Flash Player 10  was released in October 2008. I can't find any details about updates to the 10.0 release, so my census starts with version 10.1, which was released exactly 16 months ago. All of the following updates are for Windows; you'll find minor variations in version numbers and release dates if you look at other platforms, although the general timeline is the same.

  • Flash Player – June 10, 2010 (10.1 initial release)
  • Flash Player – August 10, 2010
  • Flash Player – September 20, 2010
  • Flash Player – November 4, 2010
  • Flash Player – February 8, 2011 (10.2 initial release)
  • Flash Player – March 8, 2011
  • Flash Player – March 21, 2011
  • Flash Player – April 17, 2011
  • Flash Player – May 12, 2011 (10.3 initial release)
  • Flash Player (Windows only) – May 31, 2011
  • Flash Player – June 5, 2011
  • Flash Player – June 14, 2011
  • Flash Player – June 28, 2011
  • Flash Player – August 9, 2011
  • Flash Player – August 26, 2011
  • Flash Player – September 21, 2011
  • Flash Player  – October 3, 2011 (11.0 initial release)

Wow, that is indeed a lot of updates.
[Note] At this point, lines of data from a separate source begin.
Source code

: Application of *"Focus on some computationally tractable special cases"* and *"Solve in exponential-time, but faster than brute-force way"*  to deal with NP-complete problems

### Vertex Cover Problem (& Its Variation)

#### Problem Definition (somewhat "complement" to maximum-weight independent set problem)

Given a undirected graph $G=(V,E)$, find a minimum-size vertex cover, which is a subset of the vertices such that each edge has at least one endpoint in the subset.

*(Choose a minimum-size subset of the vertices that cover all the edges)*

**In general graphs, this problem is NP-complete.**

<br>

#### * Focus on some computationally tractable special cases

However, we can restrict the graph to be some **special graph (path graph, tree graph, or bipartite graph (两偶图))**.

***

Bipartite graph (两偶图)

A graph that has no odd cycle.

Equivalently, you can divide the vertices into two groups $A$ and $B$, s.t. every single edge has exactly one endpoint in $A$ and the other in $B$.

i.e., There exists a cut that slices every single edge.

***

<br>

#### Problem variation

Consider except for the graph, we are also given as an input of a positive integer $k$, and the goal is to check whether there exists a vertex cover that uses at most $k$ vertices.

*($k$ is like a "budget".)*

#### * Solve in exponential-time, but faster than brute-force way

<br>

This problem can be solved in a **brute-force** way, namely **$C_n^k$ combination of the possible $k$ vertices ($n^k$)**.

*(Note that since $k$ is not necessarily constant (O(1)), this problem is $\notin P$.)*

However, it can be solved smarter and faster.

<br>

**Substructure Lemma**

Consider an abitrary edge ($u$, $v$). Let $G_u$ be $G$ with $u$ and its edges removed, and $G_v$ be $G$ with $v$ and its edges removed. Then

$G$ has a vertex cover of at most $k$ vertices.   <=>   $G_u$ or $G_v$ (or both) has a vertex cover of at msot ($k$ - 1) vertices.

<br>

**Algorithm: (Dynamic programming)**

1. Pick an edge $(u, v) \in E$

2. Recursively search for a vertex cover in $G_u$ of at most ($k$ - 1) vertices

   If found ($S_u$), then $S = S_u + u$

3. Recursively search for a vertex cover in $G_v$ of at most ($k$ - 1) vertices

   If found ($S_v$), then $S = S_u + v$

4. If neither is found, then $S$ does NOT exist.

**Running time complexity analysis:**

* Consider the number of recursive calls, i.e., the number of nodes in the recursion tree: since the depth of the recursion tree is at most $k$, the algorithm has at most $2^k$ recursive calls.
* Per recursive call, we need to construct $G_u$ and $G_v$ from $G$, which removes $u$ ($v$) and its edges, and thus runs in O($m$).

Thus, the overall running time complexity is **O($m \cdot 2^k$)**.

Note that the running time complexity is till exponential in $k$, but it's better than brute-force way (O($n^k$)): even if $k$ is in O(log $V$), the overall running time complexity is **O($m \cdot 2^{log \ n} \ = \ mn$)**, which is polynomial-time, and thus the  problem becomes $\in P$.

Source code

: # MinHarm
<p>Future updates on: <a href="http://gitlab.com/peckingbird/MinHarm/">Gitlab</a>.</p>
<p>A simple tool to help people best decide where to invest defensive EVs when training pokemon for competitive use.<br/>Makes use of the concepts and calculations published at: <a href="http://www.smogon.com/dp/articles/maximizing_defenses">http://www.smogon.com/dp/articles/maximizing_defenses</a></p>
By my count, the Flash Player for Windows has been updated 17 times in the 16 months since Flash Player 10.1 was officially released. The pace has picked up this year, with 13 individual updates in the past eight months alone.

Most of the updates address security issues. (One noteworthy exception is the May 31 update to version, which fixed a horrible bug with Internet Explorer 9 and hardware-accelerated graphics.) Several of them were released to address zero-day vulnerabilities that were being used in targeted attacks by malware authors.

June 2011 was a particularly busy month, with three separate updates in a little over three weeks. In both March and August of this year, Adobe pushed out two updates.

In addition to sheer volume, there's the nuisance factor of the updating process, which is not automatic, typically requires closing all browser windows, and then demands multiple clicks to complete the update process. If you use Firefox and Internet Explorer, you need to install different updates for each browser (Google Chrome incorporates Flash Player directly into the browser and has its own auto-update mechanism.) For techies and IT pros who own or support multiple PCs, the process is compounded by the number of PCs under management.

So what are the alternatives to this tedious process for consumers and small businesses? The best option currently available, in my opinion, is one of several third-party auto-updaters that handle this work. I recommend two:

  • Ninite Updater costs $10 per year for a single machine, with volume discounts for multiple PCs that cut the annual cost per machine down to as little as $4. It supports 92 apps, including the frequently targeted Adobe Reader, Flash Player, and Java JRE.
  • Secunia Personal Software Inspector (PSI) is free for personal use. It requires a bit more interaction than Ninite's product, but it does an excellent job of updating programs after you make a few selections.

I would love to see Adobe release an updater that isn't so intrusive. Give me an updater that works like Windows Update, where I give it permission in advance to download and install updates as soon as they're available. That type of utility would offer a tremendous improvement in security for friends and family.

One thing I don't expect to see any time soon is an option to receive updates from Adobe and other third-party software developers through the Microsoft Update infrastructure. That's certainly possible, even likely, with apps developed for Windows 8 and sold through Microsoft's app store. But it won't happen for conventional Windows apps.

Meanwhile, anyone want to take bets on when the first Flash 11 update will arrive?